The secret to this dish lies in the slow-simmered tomato sauce. Taking the time to let the flavors meld together truly makes a difference. The anchovy paste adds a depth of umami that's completely unexpected and incredibly delicious – trust me, you won't taste the anchovies themselves! The olives and capers bring a wonderful briny tang, and the fresh basil adds a pop of freshness that brightens the entire dish. I've found that using good quality olive oil is key here; it makes all the difference in the taste and richness of the sauce.

This recipe is incredibly versatile. Feel free to experiment with different types of olives or add other vegetables, like bell peppers or zucchini, to the sauce. Sometimes, when I have some extra time, I’ll add a splash of red wine to the sauce for an extra layer of complexity. If you prefer a spicier kick, increase the amount of red pepper flakes. The possibilities are endless!

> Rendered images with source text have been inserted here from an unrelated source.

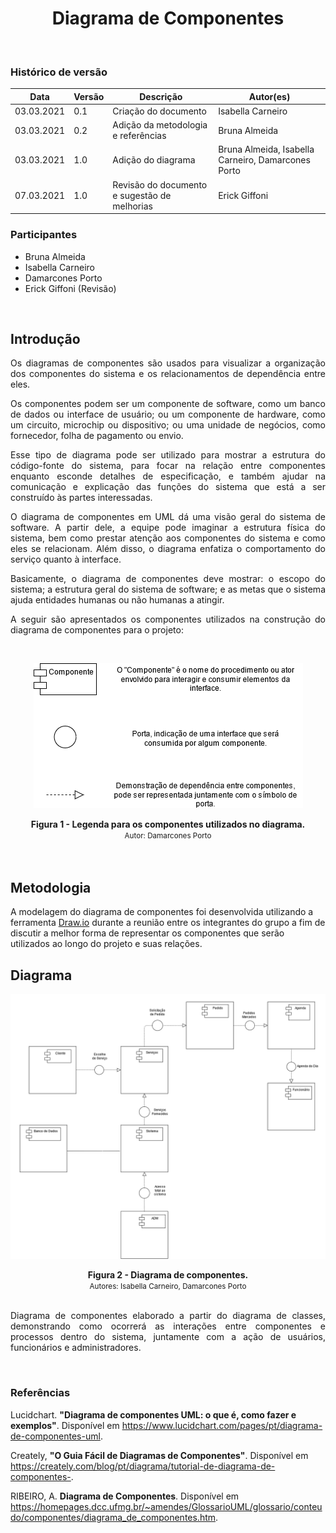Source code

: # <center> Diagrama de Componentes
<br>

### Histórico de versão
|Data | Versão | Descrição | Autor(es)
| -- | -- | -- | -- |
| 03.03.2021 | 0.1 | Criação do documento | Isabella Carneiro|
| 03.03.2021 | 0.2 | Adição da metodologia e referências | Bruna Almeida |
| 03.03.2021 | 1.0 | Adição do diagrama | Bruna Almeida, Isabella Carneiro, Damarcones Porto |
| 07.03.2021 | 1.0 | Revisão do documento e sugestão de melhorias | Erick Giffoni |


### Participantes

* Bruna Almeida 
* Isabella Carneiro
* Damarcones Porto
* Erick Giffoni (Revisão)

<br>

## Introdução

<p align="justify">Os diagramas de componentes são usados para visualizar a organização dos componentes do sistema e os relacionamentos de dependência entre eles.</p>
<p align="justify">Os componentes podem ser um componente de software, como um banco de dados ou interface de usuário; ou um componente de hardware, como um circuito, microchip ou dispositivo; ou uma unidade de negócios, como fornecedor, folha de pagamento ou envio.</p>
<p align="justify">Esse tipo de diagrama pode ser utilizado para mostrar a estrutura do código-fonte do sistema, para focar na relação entre componentes enquanto esconde detalhes de especificação, e também ajudar na comunicação e explicação das funções do sistema que está a ser construído às partes interessadas.</p>
<p align="justify">O diagrama de componentes em UML dá uma visão geral do sistema de software. A partir dele, a equipe pode imaginar a estrutura física do sistema, bem como prestar atenção aos componentes do sistema e como eles se relacionam. Além disso, o diagrama enfatiza o comportamento do serviço quanto à interface.</p>
<p align="justify">Basicamente, o diagrama de componentes deve mostrar: o escopo do sistema; a estrutura geral do sistema de software; e as metas que o sistema ajuda entidades humanas ou não humanas a atingir.</p>
<p align="justify">A seguir são apresentados os componentes utilizados na construção do diagrama de componentes para o projeto:</p>
<br>

[<div align="center"><img width="auto" height="auto" src="../../img/legendas_elementos.png"/></div>](../../img/legendas_elementos.png)

<figcaption><center>
    <b>Figura 1 - Legenda para os componentes utilizados no diagrama.</b>
    <br>
    <small>Autor: Damarcones Porto</small>
</figcaption>
<br>


<br>

## Metodologia

A modelagem do diagrama de componentes foi desenvolvida utilizando a ferramenta [Draw.io](/https://app.diagrams.net/) durante a reunião entre os integrantes do grupo a fim de discutir a melhor forma de representar os componentes que serão utilizados ao longo do projeto e suas relações.


## Diagrama

[<div align="center"><img width="auto" height="auto" src="../../img/diagrama-componentes.png"/></div>](../../img/diagrama-componentes.png)

<figcaption><center>
    <b>Figura 2 - Diagrama de componentes.</b>
    <br>
    <small>Autores: Isabella Carneiro, Damarcones Porto</small>
</figcaption>
<br>
<p align="justify">Diagrama de componentes elaborado a partir do diagrama de classes, demonstrando como ocorrerá as interações entre componentes e processos dentro do sistema, juntamente com a ação de usuários, funcionários e administradores.</p>
<br>


### Referências

Lucidchart. **"Diagrama de componentes UML: o que é, como fazer e exemplos"**. Disponível em <a href=https://www.lucidchart.com/pages/pt/diagrama-de-componentes-uml>https://www.lucidchart.com/pages/pt/diagrama-de-componentes-uml</a>.

Creately, **"O Guia Fácil de Diagramas de Componentes"**. Disponível em <a href=https://creately.com/blog/pt/diagrama/tutorial-de-diagrama-de-componentes-2>https://creately.com/blog/pt/diagrama/tutorial-de-diagrama-de-componentes-</a>.

RIBEIRO, A. **Diagrama de Componentes**. Disponível em <a href=https://homepages.dcc.ufmg.br/~amendes/GlossarioUML/glossario/conteudo/componentes/diagrama_de_componentes.htm>https://homepages.dcc.ufmg.br/~amendes/GlossarioUML/glossario/conteudo/componentes/diagrama_de_componentes.htm</a>.
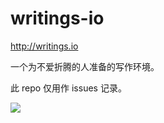 writings-io
===========

http://writings.io

一个为不爱折腾的人准备的写作环境。

此 repo 仅用作 issues 记录。

![](http://writings.io/assets/masthead-767f48132ff1c053827a5ba3956203e8.png)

One of the things I love most about this recipe is how satisfying it is. The combination of the rich tomato sauce, the perfectly cooked spaghetti, and the burst of fresh herbs creates a culinary experience that's both comforting and exciting. This is more than just a meal; it's a little moment of self-care, a quick escape from the daily grind, and a way to nourish both my body and my soul. And believe me, my family agrees! They often request this recipe, and I love sharing it with them.

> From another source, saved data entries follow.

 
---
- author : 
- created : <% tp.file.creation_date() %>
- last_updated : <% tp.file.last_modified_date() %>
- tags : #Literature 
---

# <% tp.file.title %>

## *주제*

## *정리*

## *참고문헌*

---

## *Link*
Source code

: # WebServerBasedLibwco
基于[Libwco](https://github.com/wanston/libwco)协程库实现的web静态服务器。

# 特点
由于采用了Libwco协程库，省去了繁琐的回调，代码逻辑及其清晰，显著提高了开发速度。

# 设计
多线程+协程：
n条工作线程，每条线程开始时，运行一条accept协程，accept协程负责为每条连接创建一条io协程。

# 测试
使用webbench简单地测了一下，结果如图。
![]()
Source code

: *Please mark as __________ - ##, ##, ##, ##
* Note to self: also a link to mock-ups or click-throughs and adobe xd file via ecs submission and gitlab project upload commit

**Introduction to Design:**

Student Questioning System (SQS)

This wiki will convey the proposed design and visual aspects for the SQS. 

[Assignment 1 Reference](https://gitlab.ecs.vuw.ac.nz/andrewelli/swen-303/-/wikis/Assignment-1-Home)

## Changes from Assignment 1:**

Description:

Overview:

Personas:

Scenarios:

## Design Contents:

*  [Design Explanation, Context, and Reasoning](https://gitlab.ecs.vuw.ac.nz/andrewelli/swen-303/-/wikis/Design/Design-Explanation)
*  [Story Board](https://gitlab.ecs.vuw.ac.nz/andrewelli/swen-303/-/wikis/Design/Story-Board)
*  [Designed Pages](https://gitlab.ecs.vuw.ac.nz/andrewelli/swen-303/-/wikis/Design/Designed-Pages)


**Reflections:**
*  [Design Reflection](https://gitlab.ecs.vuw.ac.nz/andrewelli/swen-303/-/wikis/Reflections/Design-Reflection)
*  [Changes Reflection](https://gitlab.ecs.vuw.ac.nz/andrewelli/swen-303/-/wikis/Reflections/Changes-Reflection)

Beyond being a delicious weeknight dinner, this recipe offers a surprising level of adaptability. For a lighter meal, reduce the amount of olive oil or consider using a whole wheat pasta. For a vegetarian option, simply omit the anchovy paste. And for those busy days when even 20 minutes of cooking feels like a stretch, you can absolutely prep the sauce ahead of time. Make a big batch on the weekend and store it in the fridge for a truly speedy weeknight dinner. Whether you're a seasoned chef or a culinary novice, this recipe is a winner – simple, flavourful, and always a crowd-pleaser. It's the perfect example of how a little bit of care and attention can turn simple ingredients into something truly special.

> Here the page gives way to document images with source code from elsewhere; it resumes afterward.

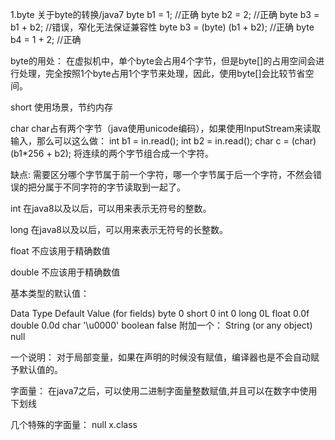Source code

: 1.byte
关于byte的转换/java7
byte b1 = 1; //正确
byte b2 = 2; //正确
byte b3 = b1 + b2; //错误，窄化无法保证兼容性
byte b3 = (byte) (b1 + b2); //正确
byte b4 = 1 + 2; //正确

byte的用处：
在虚拟机中，单个byte会占用4个字节，但是byte[]的占用空间会进行处理，完全按照1个byte占用1个字节来处理，因此，使用byte[]会比较节省空间。

short
使用场景，节约内存

char
char占有两个字节（java使用unicode编码），如果使用InputStream来读取输入，那么可以这么做：
int b1 = in.read();
int b2 = in.read();
char c = (char) (b1*256 + b2);
将连续的两个字节组合成一个字符。

缺点:
需要区分哪个字节属于前一个字符，哪一个字节属于后一个字符，不然会错误的把分属于不同字符的字节读取到一起了。

int
在java8以及以后，可以用来表示无符号的整数。

long
在java8以及以后，可以用来表示无符号的长整数。

float
不应该用于精确数值

double
不应该用于精确数值

基本类型的默认值：

Data Type	Default Value (for fields)
byte	0
short	0
int	0
long	0L
float	0.0f
double	0.0d
char	'\u0000'
boolean	false
附加一个：
String (or any object)  	null

一个说明：
对于局部变量，如果在声明的时候没有赋值，编译器也是不会自动赋予默认值的。

字面量：
在java7之后，可以使用二进制字面量整数赋值,并且可以在数字中使用下划线

几个特殊的字面量：
null
x.class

I hope you enjoy this recipe as much as I do. Let me know in the comments if you try it, and how you adapted it to your own taste! Happy cooking!

Ingredients used:

  • Salt to taste
  • 1/8 teaspoon baking soda
  • 1 teaspoon red pepper flakes
  • 1 tablespoon dried oregano
  • 1 tablespoon anchovy paste
  • 6 cloves garlic, minced
  • 2/3 cup extra-virgin olive oil
  • 3 (28 ounce) cans diced tomatoes
  • 1 white onion, diced
  • 1 bunch fresh basil leaves, torn
  • 3 (6 ounce) cans pitted black olives, chopped
  • 1 cup balsamic capers, drained
  • 1 bunch parsley leaves, chopped
  • 3 (16 ounce) packages spaghetti

Step-by-step

    • Combine tomatoes, olive oil, onion, basil, anchovy paste, garlic, oregano, baking soda, and salt in a saucepan over medium heat.
    • Bring to a simmer; reduce heat, and simmer, stirring occasionally, until flavors blend, 1 to 2 hours.
    • Add olives, capers, and parsley during the last 20 to 30 minutes of cooking.
    • Bring a large pot of lightly salted water to a boil.
    • Cook spaghetti in the boiling water, stirring occasionally, until tender yet firm to the bite, about 12 minutes.
    • Drain the spaghetti.
    • Divide spaghetti among serving bowls; ladle sauce over noodles and sprinkle red pepper flakes on top.